Collected data entries
■ ■ ■ ■ ■

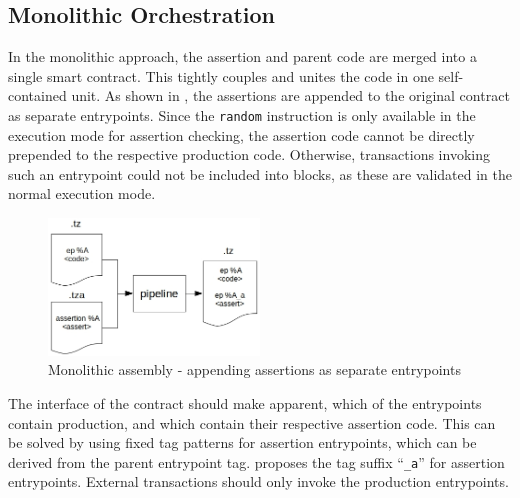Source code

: \subsection{Monolithic Orchestration}\label{sec:monolithic}
In the monolithic approach, the assertion and parent code are merged into a single smart contract. This tightly couples and unites the code in one self-contained unit. As shown in , the assertions are appended to the original contract as separate entrypoints. Since the \texttt{random} instruction is only available in the execution mode for assertion checking, the assertion code cannot be directly prepended to the respective production code. Otherwise, transactions invoking such an entrypoint could not be included into blocks, as these are validated in the normal execution mode.
\begin{figure}[h]
\centering
  \includegraphics[width=0.5\textwidth]{figures/5-offline_tezos/pipeline_output_mono_ep_basic.jpg}
	\caption{Monolithic assembly - appending assertions as separate entrypoints}
	\label{fig:mono_eps}
\end{figure}

The interface of the contract should make apparent, which of the entrypoints contain production, and which contain their respective assertion code. This can be solved by using fixed tag patterns for assertion entrypoints, which can be derived from the parent entrypoint tag.  proposes the tag suffix ``\texttt{\_a}'' for assertion entrypoints. External transactions should only invoke the production entrypoints.

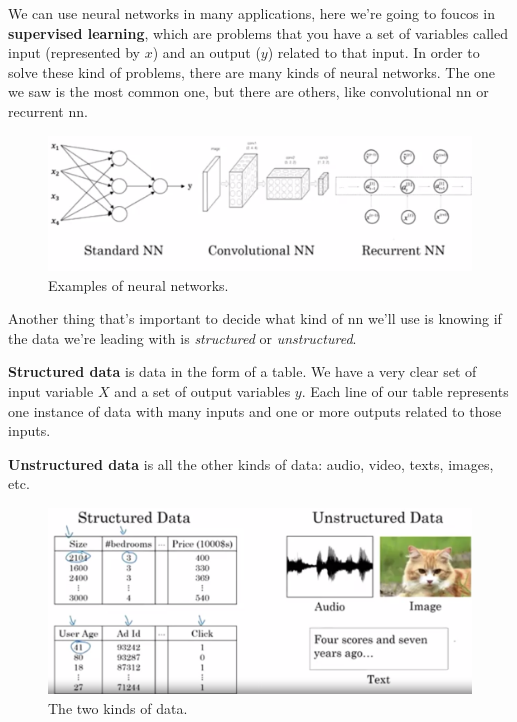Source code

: \documentclass[12pt, a4paper, oneside]{book}
\begin{document}
We can use neural networks in many applications, here we're going to foucos in
\textbf{supervised learning}, which are problems that you have a set of
variables called input (represented by $x$) and an output ($y$) related to that
input. In order to solve these kind of problems, there are many kinds of neural
networks. The one we saw is the most common one, but there are others, like
convolutional nn or recurrent nn.

\begin{figure}[h]
\centering
\includegraphics[scale=0.3]{Res/examples_nn.png}
\caption{Examples of neural networks.}
\label{examples_nn.png}
\end{figure}

Another thing that's important to decide what kind of nn we'll use is knowing if
the data we're leading with is \textit{structured} or \textit{unstructured}.

\textbf{Structured data} is data in the form of a table. We have a very clear
set of input variable $X$ and a set of output variables $y$. Each line of our
table represents one instance of data with many inputs and one or more outputs
related to those inputs.

\textbf{Unstructured data} is all the other kinds of data: audio, video, texts,
images, etc.

\begin{figure}[h]
\centering
\includegraphics[scale=0.4]{Res/structured_vs_unstructed_data.png}
\caption{The two kinds of data.}
\label{structured_vs_unstructed_data.png}
\end{figure}
\end{document}
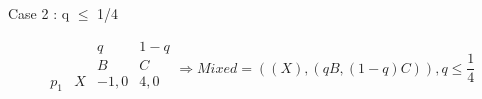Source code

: \begin{enumerate}
\begin{latin}
\begin{center}
               \end{center}
               Case 2 : q $\leq$ 1/4 \\
               \begin{center}
                \begin{equation*}
                            \begin{matrix}
                                  &  & q & 1-q \\
                                  &  & B & C \\
                                 p_1 & X & -1,0 & 4,0 \\
                                \end{matrix} \Longrightarrow Mixed = ((X),(qB,(1-q)C)) , q \leq \frac{1}{4}
                            \end{equation*}
                       \end{center}
    \end{latin}
\end{enumerate}





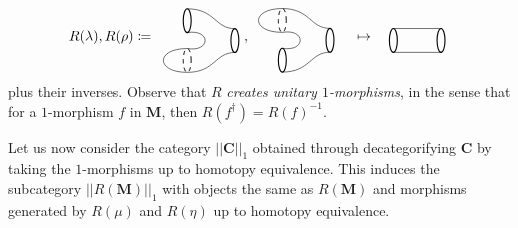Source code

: \documentclass[11pt]{amsart}
\newcommand{\cat}[1]{\mathbf{#1}}
\theoremstyle{remark}
\theoremstyle{definition}
\begin{document}
%
%
%
\[
%
%
R(\lambda) , R(\rho) \coloneqq
\raisebox{-0.5\height}{%
\begin{tikzpicture}
\begin{scope}[shift={(1.2,-0.5)}]
\draw [thick]  (1.6,-0.2) ellipse (0.1 and 0.3);
\draw [thick]  (0.4,0.3) ellipse (0.1 and 0.3);
\draw [dashed] (0.4,-0.7) ellipse (0.1 and 0.3);
\draw (0.4,0) .. controls (1,0.1) and (1,-0.5) .. (0.4,-0.4);
\draw (0.4,0.6) .. controls (1.1,0.6) and (1.1,0.1) .. (1.6,0.1);
\draw (0.4,-1) .. controls (1.1,-1) and (1.1,-0.5) .. (1.6,-0.5);
\end{scope}
\begin{scope}[shift={(1.6,-1.2)}]
\draw [dashed]  (0,0) ellipse (0.1 and 0.3);
\draw (0,0.3) .. controls (-0.8,0.3) and (-0.8,-0.3) .. (0,-0.3);
\end{scope}
\end{tikzpicture}
}
%
%
%
,
%
%
\raisebox{-0.5\height}{%
\begin{tikzpicture}
\begin{scope}[shift={(1.2,-0.5)}]
\draw [thick]  (1.6,-0.2) ellipse (0.1 and 0.3);
\draw [dashed]  (0.4,0.3) ellipse (0.1 and 0.3);
\draw [thick] (0.4,-0.7) ellipse (0.1 and 0.3);
\draw (0.4,0) .. controls (1,0.1) and (1,-0.5) .. (0.4,-0.4);
\draw (0.4,0.6) .. controls (1.1,0.6) and (1.1,0.1) .. (1.6,0.1);
\draw (0.4,-1) .. controls (1.1,-1) and (1.1,-0.5) .. (1.6,-0.5);
\end{scope}
\begin{scope}[shift={(1.6,-0.2)}]
\draw [dashed]  (0,0) ellipse (0.1 and 0.3);
\draw (0,0.3) .. controls (-0.8,0.3) and (-0.8,-0.3) .. (0,-0.3);
\end{scope}
\end{tikzpicture}
}
%
%
%
\quad \mapsto \quad
%
%
\raisebox{-0.5\height}{%
\begin{tikzpicture}
\draw [thick]  (1.6,-0.2) ellipse (0.1 and 0.3);
\draw [thick] (0.4,-0.2) ellipse (0.1 and 0.3);
\draw (0.4,0.1) -- (1.6,0.1);
\draw (0.4,-0.5) -- (1.6,-0.5);
\end{tikzpicture}
}
\]
plus their inverses. Observe that $R$ \emph{creates unitary $1$-morphisms}, in the sense that for a $1$-morphism $f$ in $\cat{M}$, then $R(f^{\dagger}) = R(f)^{-1}$. 

Let us now consider the category $|| \cat{C} ||_1$ obtained through decategorifying $\cat{C}$ by taking the $1$-morphisms up to homotopy equivalence.  This induces the subcategory $|| R(\cat{M}) ||_1$ with objects the same as $R (\cat{M})$ and morphisms generated by $R(\mu)$ and $R(\eta)$ up to homotopy equivalence.
\end{document}
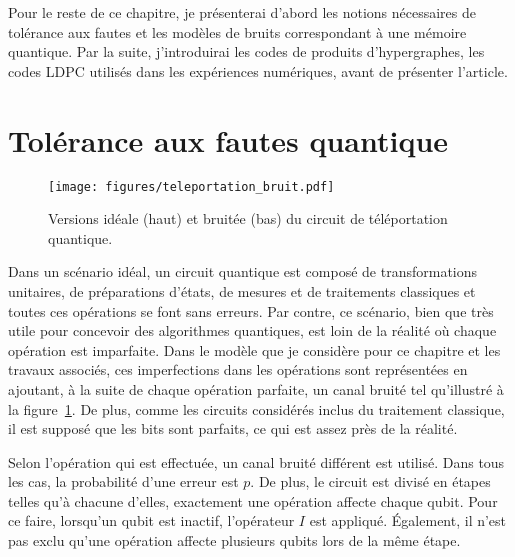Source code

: Pour le reste de ce chapitre,
je présenterai d'abord les notions nécessaires de tolérance aux fautes et les modèles 
de bruits correspondant à une mémoire quantique.
Par la suite,
j'introduirai les codes de produits d'hypergraphes,
les codes LDPC utilisés dans les expériences numériques,
avant de présenter l'article.

\section{Tolérance aux fautes quantique}

\begin{figure}
	\begin{center}
		\texttt{[image: figures/teleportation\_bruit.pdf]}
	\end{center}
	\caption{
		Versions idéale (haut) et bruitée (bas) du circuit de téléportation quantique.
	}
	\label{fig:teleportation_bruit}
\end{figure}

Dans un scénario idéal,
un circuit quantique est composé de transformations unitaires,
de préparations d'états, de mesures et de traitements classiques et toutes ces opérations
se font sans erreurs.
Par contre,
ce scénario,
bien que très utile pour concevoir des algorithmes quantiques,
est loin de la réalité où chaque opération est imparfaite.
Dans le modèle que je considère pour ce chapitre et les travaux associés,
ces imperfections dans les opérations sont représentées en ajoutant,
à la suite de chaque opération parfaite,
un canal bruité tel qu'illustré à la figure~\ref{fig:teleportation_bruit}.
De plus,
comme les circuits considérés inclus du traitement classique,
il est supposé que les bits sont parfaits,
ce qui est assez près de la réalité.

Selon l'opération qui est effectuée,
un canal bruité différent est utilisé.
Dans tous les cas,
la probabilité d'une erreur est $p$.
De plus, 
le circuit est divisé en étapes telles qu'à chacune d'elles,
exactement une opération affecte chaque qubit.
Pour ce faire,
lorsqu'un qubit est inactif,
l'opérateur $I$ est appliqué.
Également,
il n'est pas exclu qu'une opération affecte plusieurs qubits lors de la même étape.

■ ■ ■ ■ ■

Exercise objective ▸ The records must be restated word for word, apart from any images.

Your solution ▸
Source code

: \subsection{Monolithic Orchestration}\label{sec:monolithic}
In the monolithic approach, the assertion and parent code are merged into a single smart contract. This tightly couples and unites the code in one self-contained unit. As shown in , the assertions are appended to the original contract as separate entrypoints. Since the \texttt{random} instruction is only available in the execution mode for assertion checking, the assertion code cannot be directly prepended to the respective production code. Otherwise, transactions invoking such an entrypoint could not be included into blocks, as these are validated in the normal execution mode.
\begin{figure}[h]
\centering
  \includegraphics[width=0.5\textwidth]{figures/5-offline_tezos/pipeline_output_mono_ep_basic.jpg}
	\caption{Monolithic assembly - appending assertions as separate entrypoints}
	\label{fig:mono_eps}
\end{figure}

The interface of the contract should make apparent, which of the entrypoints contain production, and which contain their respective assertion code. This can be solved by using fixed tag patterns for assertion entrypoints, which can be derived from the parent entrypoint tag.  proposes the tag suffix ``\texttt{\_a}'' for assertion entrypoints. External transactions should only invoke the production entrypoints.

Source code

: \documentclass[12pt, a4paper, oneside]{book}
\begin{document}
We can use neural networks in many applications, here we're going to foucos in
\textbf{supervised learning}, which are problems that you have a set of
variables called input (represented by $x$) and an output ($y$) related to that
input. In order to solve these kind of problems, there are many kinds of neural
networks. The one we saw is the most common one, but there are others, like
convolutional nn or recurrent nn.

\begin{figure}[h]
\centering
\includegraphics[scale=0.3]{Res/examples_nn.png}
\caption{Examples of neural networks.}
\label{examples_nn.png}
\end{figure}

Another thing that's important to decide what kind of nn we'll use is knowing if
the data we're leading with is \textit{structured} or \textit{unstructured}.

\textbf{Structured data} is data in the form of a table. We have a very clear
set of input variable $X$ and a set of output variables $y$. Each line of our
table represents one instance of data with many inputs and one or more outputs
related to those inputs.

\textbf{Unstructured data} is all the other kinds of data: audio, video, texts,
images, etc.

\begin{figure}[h]
\centering
\includegraphics[scale=0.4]{Res/structured_vs_unstructed_data.png}
\caption{The two kinds of data.}
\label{structured_vs_unstructed_data.png}
\end{figure}
\end{document}
Source code

: \begin{enumerate}
\begin{latin}
\begin{center}
               \end{center}
               Case 2 : q $\leq$ 1/4 \\
               \begin{center}
                \begin{equation*}
                            \begin{matrix}
                                  &  & q & 1-q \\
                                  &  & B & C \\
                                 p_1 & X & -1,0 & 4,0 \\
                                \end{matrix} \Longrightarrow Mixed = ((X),(qB,(1-q)C)) , q \leq \frac{1}{4}
                            \end{equation*}
                       \end{center}
    \end{latin}
\end{enumerate}





Source code

: \documentclass[11pt]{amsart}
\newcommand{\cat}[1]{\mathbf{#1}}
\theoremstyle{remark}
\theoremstyle{definition}
\begin{document}
%
%
%
\[
%
%
R(\lambda) , R(\rho) \coloneqq
\raisebox{-0.5\height}{%
\begin{tikzpicture}
\begin{scope}[shift={(1.2,-0.5)}]
\draw [thick]  (1.6,-0.2) ellipse (0.1 and 0.3);
\draw [thick]  (0.4,0.3) ellipse (0.1 and 0.3);
\draw [dashed] (0.4,-0.7) ellipse (0.1 and 0.3);
\draw (0.4,0) .. controls (1,0.1) and (1,-0.5) .. (0.4,-0.4);
\draw (0.4,0.6) .. controls (1.1,0.6) and (1.1,0.1) .. (1.6,0.1);
\draw (0.4,-1) .. controls (1.1,-1) and (1.1,-0.5) .. (1.6,-0.5);
\end{scope}
\begin{scope}[shift={(1.6,-1.2)}]
\draw [dashed]  (0,0) ellipse (0.1 and 0.3);
\draw (0,0.3) .. controls (-0.8,0.3) and (-0.8,-0.3) .. (0,-0.3);
\end{scope}
\end{tikzpicture}
}
%
%
%
,
%
%
\raisebox{-0.5\height}{%
\begin{tikzpicture}
\begin{scope}[shift={(1.2,-0.5)}]
\draw [thick]  (1.6,-0.2) ellipse (0.1 and 0.3);
\draw [dashed]  (0.4,0.3) ellipse (0.1 and 0.3);
\draw [thick] (0.4,-0.7) ellipse (0.1 and 0.3);
\draw (0.4,0) .. controls (1,0.1) and (1,-0.5) .. (0.4,-0.4);
\draw (0.4,0.6) .. controls (1.1,0.6) and (1.1,0.1) .. (1.6,0.1);
\draw (0.4,-1) .. controls (1.1,-1) and (1.1,-0.5) .. (1.6,-0.5);
\end{scope}
\begin{scope}[shift={(1.6,-0.2)}]
\draw [dashed]  (0,0) ellipse (0.1 and 0.3);
\draw (0,0.3) .. controls (-0.8,0.3) and (-0.8,-0.3) .. (0,-0.3);
\end{scope}
\end{tikzpicture}
}
%
%
%
\quad \mapsto \quad
%
%
\raisebox{-0.5\height}{%
\begin{tikzpicture}
\draw [thick]  (1.6,-0.2) ellipse (0.1 and 0.3);
\draw [thick] (0.4,-0.2) ellipse (0.1 and 0.3);
\draw (0.4,0.1) -- (1.6,0.1);
\draw (0.4,-0.5) -- (1.6,-0.5);
\end{tikzpicture}
}
\]
plus their inverses. Observe that $R$ \emph{creates unitary $1$-morphisms}, in the sense that for a $1$-morphism $f$ in $\cat{M}$, then $R(f^{\dagger}) = R(f)^{-1}$. 

Let us now consider the category $|| \cat{C} ||_1$ obtained through decategorifying $\cat{C}$ by taking the $1$-morphisms up to homotopy equivalence.  This induces the subcategory $|| R(\cat{M}) ||_1$ with objects the same as $R (\cat{M})$ and morphisms generated by $R(\mu)$ and $R(\eta)$ up to homotopy equivalence.
\end{document}
Source code

: Pour le reste de ce chapitre,
je présenterai d'abord les notions nécessaires de tolérance aux fautes et les modèles 
de bruits correspondant à une mémoire quantique.
Par la suite,
j'introduirai les codes de produits d'hypergraphes,
les codes LDPC utilisés dans les expériences numériques,
avant de présenter l'article.

\section{Tolérance aux fautes quantique}

\begin{figure}
	\begin{center}
		\texttt{[image: figures/teleportation\_bruit.pdf]}
	\end{center}
	\caption{
		Versions idéale (haut) et bruitée (bas) du circuit de téléportation quantique.
	}
	\label{fig:teleportation_bruit}
\end{figure}

Dans un scénario idéal,
un circuit quantique est composé de transformations unitaires,
de préparations d'états, de mesures et de traitements classiques et toutes ces opérations
se font sans erreurs.
Par contre,
ce scénario,
bien que très utile pour concevoir des algorithmes quantiques,
est loin de la réalité où chaque opération est imparfaite.
Dans le modèle que je considère pour ce chapitre et les travaux associés,
ces imperfections dans les opérations sont représentées en ajoutant,
à la suite de chaque opération parfaite,
un canal bruité tel qu'illustré à la figure~\ref{fig:teleportation_bruit}.
De plus,
comme les circuits considérés inclus du traitement classique,
il est supposé que les bits sont parfaits,
ce qui est assez près de la réalité.

Selon l'opération qui est effectuée,
un canal bruité différent est utilisé.
Dans tous les cas,
la probabilité d'une erreur est $p$.
De plus, 
le circuit est divisé en étapes telles qu'à chacune d'elles,
exactement une opération affecte chaque qubit.
Pour ce faire,
lorsqu'un qubit est inactif,
l'opérateur $I$ est appliqué.
Également,
il n'est pas exclu qu'une opération affecte plusieurs qubits lors de la même étape.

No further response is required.